Intestinal Flora or Gut Bacteria

Essential or beneficial flora

- These bacteria are referred to as our indigenous friendly bacteria. The main members of this group are: Bifidobacteria (Bifidobacterium bifidum), Lactobacteria (Lactobacillus acidophilus, Lactobacillus plantarum, Lactobacillus rhamnosus), Propionobacteria, Peptostreptococci and Enterococci.

- Beneficial flora is made up of beneficial or good bacteria also called probiotic which are housekeepers of the gut, without them your gut cannot be healthy.

- In a healthy body these beneficial bacteria predominate and control all other microbes.

- The beneficial bacteria provide a natural barrier and protects us against all sorts of invaders, bacteria, parasites, fungi, viruses, toxins etc. that are in our food and drink that we ingest every day. Apart from providing us with a physical barrier the beneficial bacteria produce antibiotic like substances that are antifungal and antiviral that dissolve viruses and 'bad' bacteria. They also reduce pH near the wall of the gut making it uninhabitable for the 'bad' bacteria to colonize.

How Beneficial Gut Bacteria Can Be Damaged or Reduced

- Antibiotics and penicillin can have a devastating affect on beneficial bacteria not only in the gut but in other organs and tissues as well.

- It takes between 4 to 8 weeks depending on the species of beneficial bacteria to re-establish in the gut. This gives a window of opportunity for the bad bacteria, the disease causing bacteria, viruses and fungi to establish themselves on the gut wall.

- The contraception pill, prolonged stress, dentistry work and exposure to toxic substances also can damage our friendly bacteria.

- Diet of course has a large impact on the gut flora.

- Convenient processed foods effects the gut flora.

- Drinking milk and eating meat from animals that are routinely given antibiotics, steroids and other drugs can damage the gut flora.

- Too much sugar foods and processed carbohydrates increase the number and create a habitat for a number of different fungi.

Beneficial Gut Flora and Immune System Health

- Approximately 83% of our immunity is located in the gut wall.

- A large percentage of diseases can be traced back to a damaged or an abnormal gut flora.

- The gut flora keeps two arms in the immune system in balance and encourages the immune system to respond appropriately to 'bad' microbes.
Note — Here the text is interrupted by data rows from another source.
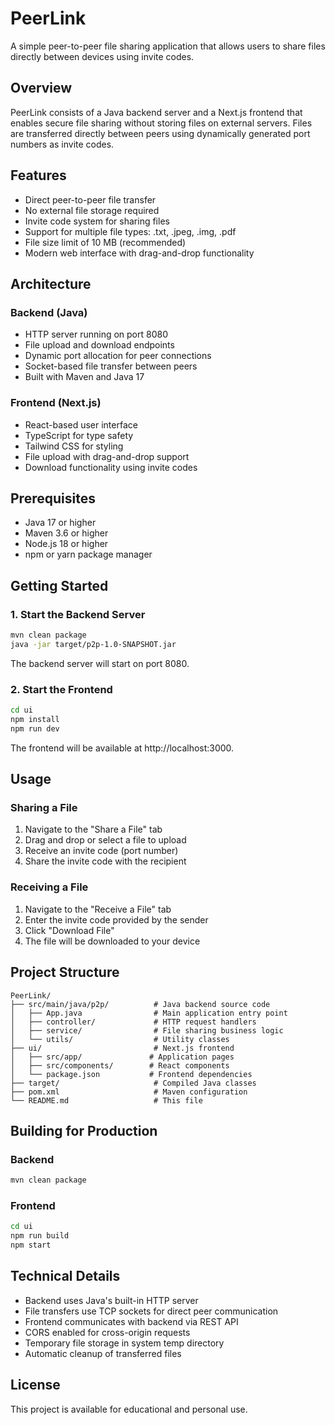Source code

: # PeerLink

A simple peer-to-peer file sharing application that allows users to share files directly between devices using invite codes.

## Overview

PeerLink consists of a Java backend server and a Next.js frontend that enables secure file sharing without storing files on external servers. Files are transferred directly between peers using dynamically generated port numbers as invite codes.

## Features

- Direct peer-to-peer file transfer
- No external file storage required
- Invite code system for sharing files
- Support for multiple file types: .txt, .jpeg, .img, .pdf
- File size limit of 10 MB (recommended)
- Modern web interface with drag-and-drop functionality

## Architecture

### Backend (Java)
- HTTP server running on port 8080
- File upload and download endpoints
- Dynamic port allocation for peer connections
- Socket-based file transfer between peers
- Built with Maven and Java 17

### Frontend (Next.js)
- React-based user interface
- TypeScript for type safety
- Tailwind CSS for styling
- File upload with drag-and-drop support
- Download functionality using invite codes

## Prerequisites

- Java 17 or higher
- Maven 3.6 or higher
- Node.js 18 or higher
- npm or yarn package manager

## Getting Started

### 1. Start the Backend Server

```bash
mvn clean package
java -jar target/p2p-1.0-SNAPSHOT.jar
```

The backend server will start on port 8080.

### 2. Start the Frontend

```bash
cd ui
npm install
npm run dev
```

The frontend will be available at http://localhost:3000.

## Usage

### Sharing a File
1. Navigate to the "Share a File" tab
2. Drag and drop or select a file to upload
3. Receive an invite code (port number)
4. Share the invite code with the recipient

### Receiving a File
1. Navigate to the "Receive a File" tab
2. Enter the invite code provided by the sender
3. Click "Download File"
4. The file will be downloaded to your device

## Project Structure

```
PeerLink/
├── src/main/java/p2p/          # Java backend source code
│   ├── App.java                # Main application entry point
│   ├── controller/             # HTTP request handlers
│   ├── service/                # File sharing business logic
│   └── utils/                  # Utility classes
├── ui/                         # Next.js frontend
│   ├── src/app/               # Application pages
│   ├── src/components/        # React components
│   └── package.json           # Frontend dependencies
├── target/                     # Compiled Java classes
├── pom.xml                     # Maven configuration
└── README.md                   # This file
```

## Building for Production

### Backend
```bash
mvn clean package
```

### Frontend
```bash
cd ui
npm run build
npm start
```

## Technical Details

- Backend uses Java's built-in HTTP server
- File transfers use TCP sockets for direct peer communication
- Frontend communicates with backend via REST API
- CORS enabled for cross-origin requests
- Temporary file storage in system temp directory
- Automatic cleanup of transferred files

## License

This project is available for educational and personal use.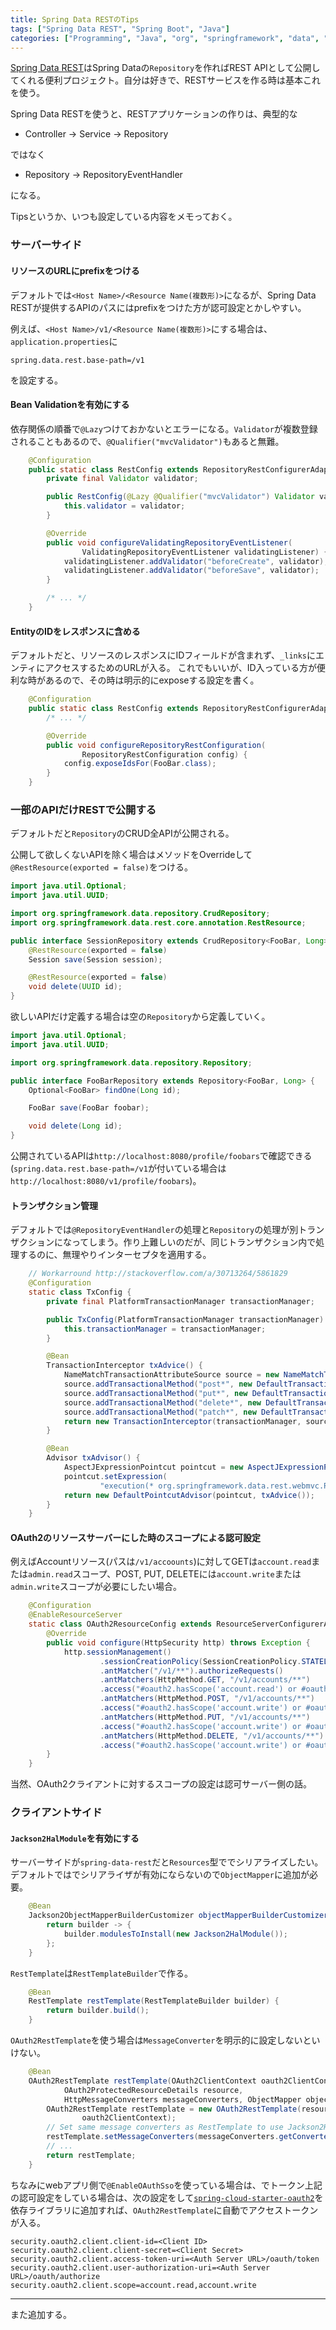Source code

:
 ```yaml
---
title: Spring Data RESTのTips
tags: ["Spring Data REST", "Spring Boot", "Java"]
categories: ["Programming", "Java", "org", "springframework", "data", "rest"]
---
```



[Spring Data REST](http://projects.spring.io/spring-data-rest/)はSpring Dataの`Repository`を作ればREST APIとして公開してくれる便利プロジェクト。自分は好きで、RESTサービスを作る時は基本これを使う。

Spring Data RESTを使うと、RESTアプリケーションの作りは、典型的な

* Controller -> Service -> Repository

ではなく

* Repository -> RepositoryEventHandler

になる。

Tipsというか、いつも設定している内容をメモっておく。

### サーバーサイド

#### リソースのURLにprefixをつける

デフォルトでは`<Host Name>/<Resource Name(複数形)>`になるが、Spring Data RESTが提供するAPIのパスにはprefixをつけた方が認可設定とかしやすい。

例えば、`<Host Name>/v1/<Resource Name(複数形)>`にする場合は、`application.properties`に

``` properties
spring.data.rest.base-path=/v1
```

を設定する。

#### Bean Validationを有効にする

依存関係の順番で`@Lazy`つけておかないとエラーになる。`Validator`が複数登録されることもあるので、`@Qualifier("mvcValidator")`もあると無難。

``` java
	@Configuration
	public static class RestConfig extends RepositoryRestConfigurerAdapter {
		private final Validator validator;

		public RestConfig(@Lazy @Qualifier("mvcValidator") Validator validator) {
			this.validator = validator;
		}

		@Override
		public void configureValidatingRepositoryEventListener(
				ValidatingRepositoryEventListener validatingListener) {
			validatingListener.addValidator("beforeCreate", validator);
			validatingListener.addValidator("beforeSave", validator);
		}

		/* ... */
	}
```

#### EntityのIDをレスポンスに含める

デフォルトだと、リソースのレスポンスにIDフィールドが含まれず、`_links`にエンティにアクセスするためのURLが入る。
これでもいいが、ID入っている方が便利な時があるので、その時は明示的にexposeする設定を書く。

``` java
	@Configuration
	public static class RestConfig extends RepositoryRestConfigurerAdapter {
		/* ... */

		@Override
		public void configureRepositoryRestConfiguration(
				RepositoryRestConfiguration config) {
			config.exposeIdsFor(FooBar.class);
		}
	}
```

### 一部のAPIだけRESTで公開する

デフォルトだと`Repository`のCRUD全APIが公開される。

公開して欲しくないAPIを除く場合はメソッドをOverrideして`@RestResource(exported = false)`をつける。

``` java
import java.util.Optional;
import java.util.UUID;

import org.springframework.data.repository.CrudRepository;
import org.springframework.data.rest.core.annotation.RestResource;

public interface SessionRepository extends CrudRepository<FooBar, Long> {
	@RestResource(exported = false)
	Session save(Session session);

	@RestResource(exported = false)
	void delete(UUID id);
}
```

欲しいAPIだけ定義する場合は空の`Repository`から定義していく。

``` java
import java.util.Optional;
import java.util.UUID;

import org.springframework.data.repository.Repository;

public interface FooBarRepository extends Repository<FooBar, Long> {
	Optional<FooBar> findOne(Long id);

	FooBar save(FooBar foobar);

	void delete(Long id);
}
```

公開されているAPIは`http://localhost:8080/profile/foobars`で確認できる(`spring.data.rest.base-path=/v1`が付いている場合は`http://localhost:8080/v1/profile/foobars`)。


#### トランザクション管理

デフォルトでは`@RepositoryEventHandler`の処理と`Repository`の処理が別トランザクションになってしまう。作り上難しいのだが、同じトランザクション内で処理するのに、無理やりインターセプタを適用する。

``` java
	// Workarround http://stackoverflow.com/a/30713264/5861829
	@Configuration
	static class TxConfig {
		private final PlatformTransactionManager transactionManager;

		public TxConfig(PlatformTransactionManager transactionManager) {
			this.transactionManager = transactionManager;
		}

		@Bean
		TransactionInterceptor txAdvice() {
			NameMatchTransactionAttributeSource source = new NameMatchTransactionAttributeSource();
			source.addTransactionalMethod("post*", new DefaultTransactionAttribute());
			source.addTransactionalMethod("put*", new DefaultTransactionAttribute());
			source.addTransactionalMethod("delete*", new DefaultTransactionAttribute());
			source.addTransactionalMethod("patch*", new DefaultTransactionAttribute());
			return new TransactionInterceptor(transactionManager, source);
		}

		@Bean
		Advisor txAdvisor() {
			AspectJExpressionPointcut pointcut = new AspectJExpressionPointcut();
			pointcut.setExpression(
					"execution(* org.springframework.data.rest.webmvc.RepositoryEntityController.*(..))");
			return new DefaultPointcutAdvisor(pointcut, txAdvice());
		}
	}
```

#### OAuth2のリソースサーバーにした時のスコープによる認可設定

例えばAccountリソース(パスは`/v1/accoounts`)に対してGETは`account.read`または`admin.read`スコープ、POST, PUT, DELETEには`account.write`または`admin.write`スコープが必要にしたい場合。

``` java
	@Configuration
	@EnableResourceServer
	static class OAuth2ResourceConfig extends ResourceServerConfigurerAdapter {
		@Override
		public void configure(HttpSecurity http) throws Exception {
			http.sessionManagement()
					.sessionCreationPolicy(SessionCreationPolicy.STATELESS).and()
					.antMatcher("/v1/**").authorizeRequests()
					.antMatchers(HttpMethod.GET, "/v1/accounts/**")
					.access("#oauth2.hasScope('account.read') or #oauth2.hasScope('admin.read')")
					.antMatchers(HttpMethod.POST, "/v1/accounts/**")
					.access("#oauth2.hasScope('account.write') or #oauth2.hasScope('admin.write')")
					.antMatchers(HttpMethod.PUT, "/v1/accounts/**")
					.access("#oauth2.hasScope('account.write') or #oauth2.hasScope('admin.write')")
					.antMatchers(HttpMethod.DELETE, "/v1/accounts/**")
					.access("#oauth2.hasScope('account.write') or #oauth2.hasScope('admin.write')");
		}
	}
```

当然、OAuth2クライアントに対するスコープの設定は認可サーバー側の話。

### クライアントサイド

#### `Jackson2HalModule`を有効にする

サーバーサイドが`spring-data-rest`だと`Resources`型ででシリアライズしたい。デフォルトではでシリアライザが有効にならないので`ObjectMapper`に追加が必要。

``` java
	@Bean
	Jackson2ObjectMapperBuilderCustomizer objectMapperBuilderCustomizer() {
		return builder -> {
			builder.modulesToInstall(new Jackson2HalModule());
		};
	}
```

`RestTemplate`は`RestTemplateBuilder`で作る。

``` java
	@Bean
	RestTemplate restTemplate(RestTemplateBuilder builder) {
		return builder.build();
	}
```

`OAuth2RestTemplate`を使う場合は`MessageConverter`を明示的に設定しないといけない。

``` java
	@Bean
	OAuth2RestTemplate restTemplate(OAuth2ClientContext oauth2ClientContext,
			OAuth2ProtectedResourceDetails resource,
			HttpMessageConverters messageConverters, ObjectMapper objectMapper) {
		OAuth2RestTemplate restTemplate = new OAuth2RestTemplate(resource,
				oauth2ClientContext);
		// Set same message converters as RestTemplate to use Jackson2HalModule
		restTemplate.setMessageConverters(messageConverters.getConverters());
		// ...
		return restTemplate;
	}
```

ちなみにwebアプリ側で`@EnableOAuthSso`を使っている場合は、でトークン上記の認可設定をしている場合は、次の設定をして[`spring-cloud-starter-oauth2`](https://github.com/spring-cloud/spring-cloud-security)を依存ライブラリに追加すれば、`OAuth2RestTemplate`に自動でアクセストークンが入る。

``` properties
security.oauth2.client.client-id=<Client ID>
security.oauth2.client.client-secret=<Client Secret>
security.oauth2.client.access-token-uri=<Auth Server URL>/oauth/token
security.oauth2.client.user-authorization-uri=<Auth Server URL>/oauth/authorize
security.oauth2.client.scope=account.read,account.write
```

---

また追加する。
The first arm say is responsible for what we are exposed to in our environment. When the gut flora is damaged, the microbes (the 'bad' bacteria) are able to break through the gut wall, it becomes what is known as leaky gut syndrome. The immune system becomes less efficient and starts letting in unwanted microbes and toxins through the gut wall. The second arm of your immune system will try and compensate for the first arm and will become hyperactive.

- The second arm of your immune system is responsible for allergic type reactions. It is also the root cause of autoimmune diseases. The most common examples include: Celiac disease, Multiple sclerosis (MS), Graves' disease, Rheumatoid arthritis (RA) and so on.